Their rituals and practices have mixed Hindu and Jewish elements and this can be witnessed in their marriages but as the community slowly thins out the Hindu element has taken prominence over the Jewish. Dr. Fiona Kumari Campbell, Deshamanya Tissa Devendra and Dr. Tuan Zameer Careem Khan are among the few academics who have done significant researches on the Jewish community in Sri Lanka, while author Carl Muller has researched on the Jewish connection of the Dutch and Portuguese Burghers in Sri Lanka.

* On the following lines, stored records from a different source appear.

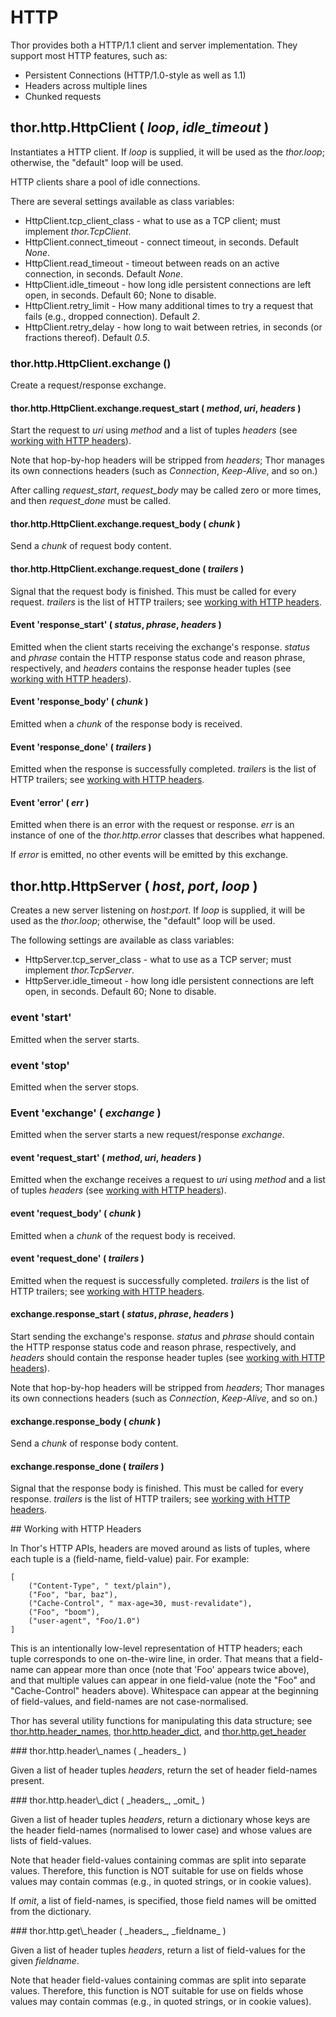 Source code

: # HTTP

Thor provides both a HTTP/1.1 client and server implementation. They support most HTTP features, such as:

* Persistent Connections (HTTP/1.0-style as well as 1.1)
* Headers across multiple lines
* Chunked requests


## thor.http.HttpClient ( _loop_, _idle_timeout_ )

Instantiates a HTTP client. If _loop_ is supplied, it will be used as the *thor.loop*; otherwise, the "default" loop will be used.

HTTP clients share a pool of idle connections.

There are several settings available as class variables:

* HttpClient.tcp_client_class - what to use as a TCP client; must implement *thor.TcpClient*.
* HttpClient.connect_timeout - connect timeout, in seconds. Default _None_.
* HttpClient.read_timeout - timeout between reads on an active connection, in seconds. Default _None_.
* HttpClient.idle_timeout - how long idle persistent connections are left open, in seconds. Default 60; None to disable.
* HttpClient.retry_limit - How many additional times to try a request that fails (e.g., dropped connection). Default _2_.
* HttpClient.retry_delay - how long to wait between retries, in seconds (or fractions thereof). Default _0.5_.


### thor.http.HttpClient.exchange ()

Create a request/response exchange.


#### thor.http.HttpClient.exchange.request\_start ( _method_, _uri_, _headers_ )

Start the request to _uri_ using _method_ and a list of tuples _headers_ (see [working with HTTP headers](#headers)).

Note that hop-by-hop headers will be stripped from _headers_; Thor manages its own connections headers (such as _Connection_, _Keep-Alive_, and so on.)

After calling *request_start*, *request_body* may be called zero or more times, and then *request_done* must be called.

#### thor.http.HttpClient.exchange.request\_body ( _chunk_ ) 

Send a _chunk_ of request body content.


#### thor.http.HttpClient.exchange.request\_done ( _trailers_ )

Signal that the request body is finished. This must be called for every request. _trailers_ is the list of HTTP trailers; see [working with HTTP headers](#headers).


#### Event 'response\_start' ( _status_, _phrase_, _headers_ )

Emitted when the client starts receiving the exchange's response. _status_ and _phrase_ contain the HTTP response status code and reason phrase, respectively, and _headers_ contains the response header tuples (see [working with HTTP headers](#headers)).


#### Event 'response\_body' ( _chunk_ )

Emitted when a _chunk_ of the response body is received.


#### Event 'response\_done' ( _trailers_ )

Emitted when the response is successfully completed. _trailers_ is the list
of HTTP trailers; see [working with HTTP headers](#headers).


#### Event 'error' ( _err_ )

Emitted when there is an error with the request or response. _err_ is an instance of one of the *thor.http.error* classes that describes what happened.

If *error* is emitted, no other events will be emitted by this exchange.



## thor.http.HttpServer ( _host_, _port_, _loop_ )

Creates a new server listening on _host_:_port_. If _loop_ is supplied, it will be used as the *thor.loop*; otherwise, the "default" loop will be used. 

The following settings are available as class variables:

* HttpServer.tcp_server_class - what to use as a TCP server; must implement *thor.TcpServer*.
* HttpServer.idle_timeout - how long idle persistent connections are left open, in seconds. Default 60; None to disable.

### event 'start'

Emitted when the server starts.

### event 'stop'

Emitted when the server stops.


### Event 'exchange' ( _exchange_ )

Emitted when the server starts a new request/response _exchange_.

#### event 'request\_start' ( _method_, _uri_, _headers_ )

Emitted when the exchange receives a request to _uri_ using _method_ and a list of tuples _headers_ (see [working with HTTP headers](#headers)).


#### event 'request\_body' ( _chunk_ )

Emitted when a _chunk_ of the request body is received.


#### event 'request\_done' ( _trailers_ )

Emitted when the request is successfully completed. _trailers_ is the list of HTTP trailers; see [working with HTTP headers](#headers).


#### exchange.response\_start ( _status_, _phrase_, _headers_ )

Start sending the exchange's response. _status_ and _phrase_ should contain the HTTP response status code and reason phrase, respectively, and _headers_ should contain the response header tuples (see [working with HTTP headers](#headers)).

Note that hop-by-hop headers will be stripped from _headers_; Thor manages its own connections headers (such as _Connection_, _Keep-Alive_, and so on.)


#### exchange.response\_body ( _chunk_ )

Send a _chunk_ of response body content.


#### exchange.response\_done ( _trailers_ )

Signal that the response body is finished. This must be called for every response. _trailers_ is the list of HTTP trailers; see [working with HTTP headers](#headers).


<span id="headers"/>
## Working with HTTP Headers 

In Thor's HTTP APIs, headers are moved around as lists of tuples, where each tuple is a (field-name, field-value) pair. For example:

    [
        ("Content-Type", " text/plain"),
        ("Foo", "bar, baz"),
        ("Cache-Control", " max-age=30, must-revalidate"),
        ("Foo", "boom"),
        ("user-agent", "Foo/1.0")
    ]

This is an intentionally low-level representation of HTTP headers; each tuple corresponds to one on-the-wire line, in order. That means that a field-name can appear more than once (note that 'Foo' appears twice above), and that multiple values can appear in one field-value (note the "Foo" and "Cache-Control" headers above). Whitespace can appear at the beginning of field-values, and field-names are not case-normalised.

Thor has several utility functions for manipulating this data structure; see [thor.http.header_names](#header_names), [thor.http.header_dict](#header_dict), and [thor.http.get_header](#get_header)


<span id="header_names"/>
### thor.http.header\_names ( _headers_ )

Given a list of header tuples _headers_, return the set of header field-names present.


<span id="header_dict"/>
### thor.http.header\_dict ( _headers_, _omit_ )

Given a list of header tuples _headers_, return a dictionary whose keys are the header field-names (normalised to lower case) and whose values are lists of field-values. 

Note that header field-values containing commas are split into separate values. Therefore, this function is NOT suitable for use on fields whose values may contain commas (e.g., in quoted strings, or in cookie values).

If _omit_, a list of field-names, is specified, those field names will be omitted from the dictionary.


<span id="get_header"/>
### thor.http.get\_header ( _headers_, _fieldname_ )

Given a list of header tuples _headers_, return a list of field-values for the given _fieldname_. 

Note that header field-values containing commas are split into separate values. Therefore, this function is NOT suitable for use on fields whose values may contain commas (e.g., in quoted strings, or in cookie values).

==Famous Jews in Sri Lanka==
- Sir Sidney Abrahams, British-born Chief Justice.
- Rhoda Miller de Silva, American-born journalist and communist (sister of Howard Fast).
- Jeanne Hoban Moonesinghe, British-born journalist, trade unionist and Trotskyist (Jewish maternal grandfather)
- Edith Gyömrői Ludowyk, Hungarian-born psychoanalyst, feminist and historian of Buddhism.
- Ven Nyanaponika Thera, (Siegmund Feniger) German-born Sri-Lanka-ordained Theravada Buddhist monk, co-founder of the Buddhist Publication Society
- Anne Ranasinghe, German-born poet.
- Hedi Stadlen Keuneman, Austrian-born musician and communist.
- Bella Sidney Woolf, British-born author, writer of the first pocket guide book to Sri Lanka, wife of Wilfrid Thomas Southorn, sister of Leonard Woolf.
- Leonard Woolf, British-born political theorist, author and civil servant, husband of Virginia Woolf.
- Baron Solomon Benedict de Worms (1801–1882), oversaw large plantations in Sri Lanka with his brothers Maurice and Gabriel.
- Gabriel Benedict de Worms (1802–1881), German-born planter, candidate for the Legislative Council of Ceylon, brother of Maurice Worms, nephew of Nathan Meyer Rothschild.
- Maurice Benedict de Worms (1805–1867), German-born planter, established Rothschild Estate in Sri Lanka, brought first tea plants to Sri Lanka from China, brother of Gabriel Worms, nephew of Nathan Meyer Rothschild.